松本雄一郎商店

高度経済成長を迎えた昭和40年頃、
日本で初めてのスチール製物置が誕生しました。

東京オリンピックが昭和39年に開かれ、新幹線や首都高速が出来たのをきっかけに高度経済成長を迎えました。昭和40年頃、製薬会社さんが栄養ドリンクを開発して売り出しました。栄養ドリンクは大箱に入っていて嵩張るからお店に在庫を置く場所が無いので、在庫を入れるものを作るという事でM紅の鉄鉱部へ依頼したが、M紅の鉄鉱部では作ることが出来ず、最終的に目白製作所(東京都豊島区)が実際に作ることになりました。

その時の図面を書いたのが設計部のワタナベ氏、現場責任者がイワタ氏、組立工事をナカヤマ氏、資材の買い付けをわたしが行いました。当時の目白製作所はタイプライターデスクの製造が主力で、その次にイスのキャスターなどを製造していましたが、O村製作所のY原社長に「こんなもの(物置)を作ってみましたがどうですか、商品として売れますか?」と聞いたが、「こんなものは売れないよ」と言われたので、 初めはT製薬の依頼分以外は物置を作りませんでした。

しばらくして、目白製作所の営業部にいたゴトウ氏がM越の園芸売場に園芸のスチール製の植木鉢台を納める担当をしていたので、そのルートで物置の販売をお願いして、初めて小売店に物置が展示されて販売がスタートしました。この時に目白製作所が製造した物置の名前が【セイリーハウス】という名称であり当社PB商品でこの【セイリーハウス】の名前を絶やすことなく継承しています。

しかし、当時は手塚治虫さんのマンガの世界と同じで、当時の日本で物置と言えば、大工さんが作る木造の物置が主流であり、スチール製の物置なんて誰も想像しておらず、全く売れませんでした。その後、池袋にT武デパートがオープンして、T武の部長が「売れるかどうかわからないけど、50棟ばかり作って販売してみよう」と話が決まり、展示して販売を始めたところ、ものすごい勢いで売れた。とにかく売れた。

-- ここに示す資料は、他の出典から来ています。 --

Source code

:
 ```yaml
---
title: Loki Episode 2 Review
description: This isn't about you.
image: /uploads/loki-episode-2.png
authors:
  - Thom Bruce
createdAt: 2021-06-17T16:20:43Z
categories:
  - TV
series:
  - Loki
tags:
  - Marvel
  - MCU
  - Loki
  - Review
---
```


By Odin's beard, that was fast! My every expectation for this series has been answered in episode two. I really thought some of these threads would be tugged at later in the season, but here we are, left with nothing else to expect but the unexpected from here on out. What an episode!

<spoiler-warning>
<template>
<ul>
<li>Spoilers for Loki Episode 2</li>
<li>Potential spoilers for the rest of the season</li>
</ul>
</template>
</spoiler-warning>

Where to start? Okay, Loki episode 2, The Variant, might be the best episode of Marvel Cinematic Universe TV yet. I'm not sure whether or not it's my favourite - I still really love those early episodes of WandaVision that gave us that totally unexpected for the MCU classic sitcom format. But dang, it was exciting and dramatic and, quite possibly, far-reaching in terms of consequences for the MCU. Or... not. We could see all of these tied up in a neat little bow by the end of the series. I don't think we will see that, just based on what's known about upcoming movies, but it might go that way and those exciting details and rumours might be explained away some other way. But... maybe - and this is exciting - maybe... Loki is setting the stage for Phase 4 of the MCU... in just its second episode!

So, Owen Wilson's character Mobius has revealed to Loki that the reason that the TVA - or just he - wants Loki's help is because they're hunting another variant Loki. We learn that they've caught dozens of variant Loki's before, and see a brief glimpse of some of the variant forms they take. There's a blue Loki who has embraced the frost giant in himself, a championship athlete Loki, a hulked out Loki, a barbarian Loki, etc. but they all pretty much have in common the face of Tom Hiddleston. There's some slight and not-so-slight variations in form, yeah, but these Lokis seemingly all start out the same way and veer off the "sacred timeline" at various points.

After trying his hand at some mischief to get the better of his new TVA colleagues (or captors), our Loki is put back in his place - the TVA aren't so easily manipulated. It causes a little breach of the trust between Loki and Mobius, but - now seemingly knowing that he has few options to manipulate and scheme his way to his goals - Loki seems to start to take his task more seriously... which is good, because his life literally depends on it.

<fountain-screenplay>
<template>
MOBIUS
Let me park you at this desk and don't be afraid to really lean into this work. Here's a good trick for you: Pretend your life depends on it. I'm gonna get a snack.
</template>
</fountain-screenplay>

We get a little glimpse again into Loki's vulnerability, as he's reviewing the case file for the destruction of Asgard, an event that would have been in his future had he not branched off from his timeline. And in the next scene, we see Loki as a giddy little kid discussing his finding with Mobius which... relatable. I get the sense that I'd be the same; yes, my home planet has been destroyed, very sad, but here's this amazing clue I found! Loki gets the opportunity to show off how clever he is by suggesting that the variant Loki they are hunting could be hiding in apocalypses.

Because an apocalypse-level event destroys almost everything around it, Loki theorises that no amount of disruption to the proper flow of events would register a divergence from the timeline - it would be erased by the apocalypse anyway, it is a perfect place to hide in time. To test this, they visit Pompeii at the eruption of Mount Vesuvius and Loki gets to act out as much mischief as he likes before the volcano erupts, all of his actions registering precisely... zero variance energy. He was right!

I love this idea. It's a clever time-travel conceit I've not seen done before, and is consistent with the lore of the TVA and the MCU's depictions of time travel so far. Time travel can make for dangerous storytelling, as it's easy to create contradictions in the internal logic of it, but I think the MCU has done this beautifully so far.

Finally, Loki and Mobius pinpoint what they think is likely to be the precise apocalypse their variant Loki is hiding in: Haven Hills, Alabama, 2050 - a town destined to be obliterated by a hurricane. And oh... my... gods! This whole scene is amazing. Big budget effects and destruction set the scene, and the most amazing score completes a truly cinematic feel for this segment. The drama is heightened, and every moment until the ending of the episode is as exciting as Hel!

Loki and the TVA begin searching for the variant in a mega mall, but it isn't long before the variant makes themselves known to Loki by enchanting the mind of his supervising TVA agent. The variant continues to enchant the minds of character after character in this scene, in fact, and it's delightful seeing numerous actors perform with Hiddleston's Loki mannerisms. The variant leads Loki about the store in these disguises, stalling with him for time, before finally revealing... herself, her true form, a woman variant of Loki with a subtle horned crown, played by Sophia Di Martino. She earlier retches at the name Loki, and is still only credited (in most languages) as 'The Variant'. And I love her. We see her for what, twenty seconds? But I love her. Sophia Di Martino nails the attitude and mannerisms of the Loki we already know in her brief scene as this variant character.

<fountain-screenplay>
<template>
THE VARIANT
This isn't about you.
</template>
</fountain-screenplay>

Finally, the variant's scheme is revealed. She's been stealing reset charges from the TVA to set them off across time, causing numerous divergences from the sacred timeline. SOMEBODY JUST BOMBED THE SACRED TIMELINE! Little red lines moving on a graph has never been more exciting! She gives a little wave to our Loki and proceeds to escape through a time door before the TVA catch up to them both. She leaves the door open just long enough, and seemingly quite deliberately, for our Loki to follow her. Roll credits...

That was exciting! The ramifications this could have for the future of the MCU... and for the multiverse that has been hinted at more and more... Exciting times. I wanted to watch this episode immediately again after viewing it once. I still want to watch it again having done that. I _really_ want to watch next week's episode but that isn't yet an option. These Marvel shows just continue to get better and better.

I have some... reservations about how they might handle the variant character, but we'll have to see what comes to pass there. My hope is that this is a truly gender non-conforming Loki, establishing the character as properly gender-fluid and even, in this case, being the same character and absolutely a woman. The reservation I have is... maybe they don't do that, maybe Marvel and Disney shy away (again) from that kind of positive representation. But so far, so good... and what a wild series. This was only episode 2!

それがスチール製物置の始まりでした。

当時の日本経済の発展と共に、一時は100社くらいあったメーカーだが、だんだん淘汰されていき今では10社くらいになってしまった。昭和44年に淀川製鋼所が目白製作所に来て物置を大阪に持ち帰り、昭和45年に開発したのがヨド物置です。そして、当時タオル掛けと水切りを製造していた田窪工業所が 物置を開発して作ったのがTYストックハウスである。タクボ物置の誕生でした。

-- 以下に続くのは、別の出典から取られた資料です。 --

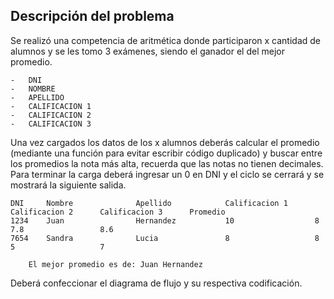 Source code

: ## Descripción del problema
Se realizó una competencia de aritmética donde participaron x cantidad de alumnos y se les tomo 3 exámenes, siendo el ganador el del mejor promedio.

```
-	DNI
-	NOMBRE
-	APELLIDO
-	CALIFICACION 1
-	CALIFICACION 2
-	CALIFICACION 3
```

Una vez cargados los datos de los x alumnos deberás calcular el promedio (mediante una función para evitar escribir código duplicado) y buscar entre los promedios la nota más alta, recuerda que las notas no tienen decimales.
Para terminar la carga deberá ingresar un 0 en DNI y el ciclo se cerrará y se mostrará la siguiente salida.
```
DNI     Nombre              Apellido            Calificacion 1      Calificacion 2      Calificacion 3      Promedio
1234    Juan                Hernandez           10                  8                   7.8                 8.6
7654    Sandra              Lucia               8                   8                   5                   7

    El mejor promedio es de: Juan Hernandez
```

Deberá confeccionar el diagrama de flujo y su respectiva codificación. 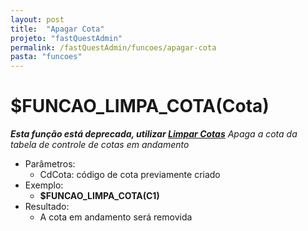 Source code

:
 ```yaml
---
layout: post
title:  "Apagar Cota"
projeto: "fastQuestAdmin"
permalink: /fastQuestAdmin/funcoes/apagar-cota
pasta: "funcoes"
---
```

# $FUNCAO_LIMPA_COTA(Cota)
***Esta função está deprecada, utilizar <a href="/fastQuestAdmin/funcoesv2/limparCotas">Limpar Cotas</a>***
*Apaga a cota da tabela de controle de cotas em andamento*
- Parâmetros:
    - CdCota: código de cota previamente criado
- Exemplo:
    - **$FUNCAO_LIMPA_COTA(C1)**
- Resultado:
    - A cota em andamento será removida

昭和49年頃からM下が物置を販売していたが、その物置を作っていたのが当時、M下の下請けだった稲葉製作所です。それが時代の流れで稲場製作所がM下の下請けを終了し、その時のノウハウと抜群の開発力で稲葉製作所はイナバ物置を誕生させました。昭和50年2月の事です。

それ以降は二重構造の物置やガレージ、最近ではバイクガレージなども開発され、また、防災倉庫や防災物置などでも、丈夫で安心して長年使えるスチール製物置は貢献しています。

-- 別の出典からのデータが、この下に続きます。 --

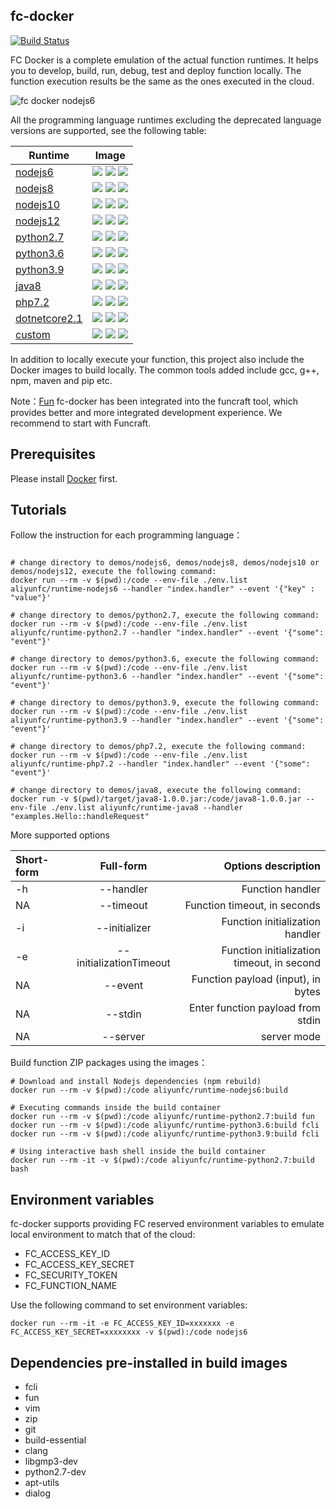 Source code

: ## fc-docker

[![Build Status](https://travis-ci.org/aliyun/fc-docker.svg?branch=master)](https://travis-ci.org/aliyun/fc-docker)

FC Docker is a complete emulation of the actual function runtimes. It helps you to develop, build, run, debug, test and deploy function locally. The function execution results be the same as the ones executed in the cloud.

![fc docker nodejs6](./figures/fc-docker-nodejs6.png)

All the programming language runtimes excluding the deprecated language versions are supported, see the following table:

| Runtime                                                                       | Image                                                                                                                                                                                                                                                                                               |
| ----------------------------------------------------------------------------- | --------------------------------------------------------------------------------------------------------------------------------------------------------------------------------------------------------------------------------------------------------------------------------------------------- |
| [nodejs6](https://hub.docker.com/r/aliyunfc/runtime-nodejs6/tags)             | ![](https://img.shields.io/microbadger/image-size/aliyunfc/runtime-nodejs6?label=image%20size) ![](https://img.shields.io/microbadger/image-size/aliyunfc/runtime-nodejs6/build?label=build%20image%20size) ![](https://img.shields.io/docker/pulls/aliyunfc/runtime-nodejs6.svg)                   |
| [nodejs8](https://hub.docker.com/r/aliyunfc/runtime-nodejs8/tags)             | ![](https://img.shields.io/microbadger/image-size/aliyunfc/runtime-nodejs8?label=image%20size) ![](https://img.shields.io/microbadger/image-size/aliyunfc/runtime-nodejs8/build?label=build%20image%20size) ![](https://img.shields.io/docker/pulls/aliyunfc/runtime-nodejs8.svg)                   |
| [nodejs10](https://hub.docker.com/r/aliyunfc/runtime-nodejs10/tags)           | ![](https://img.shields.io/microbadger/image-size/aliyunfc/runtime-nodejs10?label=image%20size) ![](https://img.shields.io/microbadger/image-size/aliyunfc/runtime-nodejs10/build?label=build%20image%20size) ![](https://img.shields.io/docker/pulls/aliyunfc/runtime-nodejs10.svg)                |
| [nodejs12](https://hub.docker.com/r/aliyunfc/runtime-nodejs12/tags)           | ![](https://img.shields.io/microbadger/image-size/aliyunfc/runtime-nodejs10?label=image%20size) ![](https://img.shields.io/microbadger/image-size/aliyunfc/runtime-nodejs10/build?label=build%20image%20size) ![](https://img.shields.io/docker/pulls/aliyunfc/runtime-nodejs12.svg)                |
| [python2.7](https://hub.docker.com/r/aliyunfc/runtime-python2.7/tags)         | ![](https://img.shields.io/microbadger/image-size/aliyunfc/runtime-python2.7?label=image%20size) ![](https://img.shields.io/microbadger/image-size/aliyunfc/runtime-python2.7/build?label=build%20image%20size) ![](https://img.shields.io/docker/pulls/aliyunfc/runtime-python2.7.svg)             |
| [python3.6](https://hub.docker.com/r/aliyunfc/runtime-python3.6/tags)         | ![](https://img.shields.io/microbadger/image-size/aliyunfc/runtime-python3.6?label=image%20size) ![](https://img.shields.io/microbadger/image-size/aliyunfc/runtime-python3.6/build?label=build%20image%20size) ![](https://img.shields.io/docker/pulls/aliyunfc/runtime-python3.6.svg)             |
| [python3.9](https://hub.docker.com/r/aliyunfc/runtime-python3.9/tags)         | ![](https://img.shields.io/microbadger/image-size/aliyunfc/runtime-python3.9?label=image%20size) ![](https://img.shields.io/microbadger/image-size/aliyunfc/runtime-python3.9/build?label=build%20image%20size) ![](https://img.shields.io/docker/pulls/aliyunfc/runtime-python3.9.svg)             |
| [java8](https://hub.docker.com/r/aliyunfc/runtime-java8/tags)                 | ![](https://img.shields.io/microbadger/image-size/aliyunfc/runtime-java8?label=image%20size) ![](https://img.shields.io/microbadger/image-size/aliyunfc/runtime-java8/build?label=build%20image%20size) ![](https://img.shields.io/docker/pulls/aliyunfc/runtime-java8.svg)                         |
| [php7.2](https://hub.docker.com/r/aliyunfc/runtime-php7.2/tags)               | ![](https://img.shields.io/microbadger/image-size/aliyunfc/runtime-php7.2?label=image%20size) ![](https://img.shields.io/microbadger/image-size/aliyunfc/runtime-php7.2/build?label=build%20image%20size) ![](https://img.shields.io/docker/pulls/aliyunfc/runtime-php7.2.svg)                      |
| [dotnetcore2.1](https://hub.docker.com/r/aliyunfc/runtime-dotnetcore2.1/tags) | ![](https://img.shields.io/microbadger/image-size/aliyunfc/runtime-dotnetcore2.1?label=image%20size) ![](https://img.shields.io/microbadger/image-size/aliyunfc/runtime-dotnetcore2.1/build?label=build%20image%20size) ![](https://img.shields.io/docker/pulls/aliyunfc/runtime-dotnetcore2.1.svg) |
| [custom](https://hub.docker.com/r/aliyunfc/runtime-custom/tags)               | ![](https://img.shields.io/microbadger/image-size/aliyunfc/runtime-custom?label=image%20size) ![](https://img.shields.io/microbadger/image-size/aliyunfc/runtime-custom/build?label=build%20image%20size) ![](https://img.shields.io/docker/pulls/aliyunfc/runtime-custom.svg)                      |

In addition to locally execute your function, this project also include the Docker images to build locally. The common tools added include gcc, g++, npm, maven and pip etc.

Note：[Fun](https://github.com/aliyun/fun) fc-docker has been integrated into the funcraft tool, which provides better and more integrated development experience. We recommend to start with Funcraft.

## Prerequisites

Please install [Docker](https://www.docker.com/) first.

## Tutorials

Follow the instruction for each programming language：

```shell

# change directory to demos/nodejs6, demos/nodejs8, demos/nodejs10 or demos/nodejs12, execute the following command:
docker run --rm -v $(pwd):/code --env-file ./env.list aliyunfc/runtime-nodejs6 --handler "index.handler" --event '{"key" : "value"}'

# change directory to demos/python2.7, execute the following command:
docker run --rm -v $(pwd):/code --env-file ./env.list aliyunfc/runtime-python2.7 --handler "index.handler" --event '{"some": "event"}'

# change directory to demos/python3.6, execute the following command:
docker run --rm -v $(pwd):/code --env-file ./env.list aliyunfc/runtime-python3.6 --handler "index.handler" --event '{"some": "event"}'

# change directory to demos/python3.9, execute the following command:
docker run --rm -v $(pwd):/code --env-file ./env.list aliyunfc/runtime-python3.9 --handler "index.handler" --event '{"some": "event"}'

# change directory to demos/php7.2, execute the following command:
docker run --rm -v $(pwd):/code --env-file ./env.list aliyunfc/runtime-php7.2 --handler "index.handler" --event '{"some": "event"}'

# change directory to demos/java8, execute the following command:
docker run -v $(pwd)/target/java8-1.0.0.jar:/code/java8-1.0.0.jar --env-file ./env.list aliyunfc/runtime-java8 --handler "examples.Hello::handleRequest"

```

More supported options

| Short-form |        Full-form        |                        Options description |
| :--------- | :---------------------: | -----------------------------------------: |
| -h         |        --handler        |                           Function handler |
| NA         |        --timeout        |               Function timeout, in seconds |
| -i         |      --initializer      |            Function initialization handler |
| -e         | --initializationTimeout | Function initialization timeout, in second |
| NA         |         --event         |         Function payload (input), in bytes |
| NA         |         --stdin         |          Enter function payload from stdin |
| NA         |        --server         |                                server mode |

Build function ZIP packages using the images：

```shell
# Download and install Nodejs dependencies (npm rebuild)
docker run --rm -v $(pwd):/code aliyunfc/runtime-nodejs6:build

# Executing commands inside the build container
docker run --rm -v $(pwd):/code aliyunfc/runtime-python2.7:build fun
docker run --rm -v $(pwd):/code aliyunfc/runtime-python3.6:build fcli
docker run --rm -v $(pwd):/code aliyunfc/runtime-python3.9:build fcli

# Using interactive bash shell inside the build container
docker run --rm -it -v $(pwd):/code aliyunfc/runtime-python2.7:build bash
```

## Environment variables

fc-docker supports providing FC reserved environment variables to emulate local environment to match that of the cloud:

- FC_ACCESS_KEY_ID
- FC_ACCESS_KEY_SECRET
- FC_SECURITY_TOKEN
- FC_FUNCTION_NAME

Use the following command to set environment variables:

```shell
docker run --rm -it -e FC_ACCESS_KEY_ID=xxxxxxx -e FC_ACCESS_KEY_SECRET=xxxxxxxx -v $(pwd):/code nodejs6
```

## Dependencies pre-installed in build images

- fcli
- fun
- vim
- zip
- git
- build-essential
- clang
- libgmp3-dev
- python2.7-dev
- apt-utils
- dialog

最後の物置メーカーと言われていたイナバ物置が誕生したのが昭和50年、フジ産業の設立年も昭和50年。それから、45年の時が流れて日本製では今までなかった、さんかく屋根のマツモト物置を当社が開発しました。今まで「誰も出来なかった、やれなかった、考えなかった」デザインだけではなく、組立完成価格のアフターフォロー付きのオドロキばかりのモノオキです。

45年間の物置メーカー代理店としての、想いや楽しさや悔しさを製品作りに活かしているようです。わたしも最初の物置「セイリーハウス」から、50年近く物置業界の中心におりますが、マツモト物置が今後どのように求められ、評価されるか非常に楽しみですし、あたたかく見守りたいと思います。

はじめて、わたしがマツモト物置MAタイプを工場で見た時に、「この物置なら物置業界に革命が起きる」と言ったことは今でもよく覚えています。物置の需要期は確かに過ぎたとは思いますが、やり方次第ではまだまだ面白いと思います。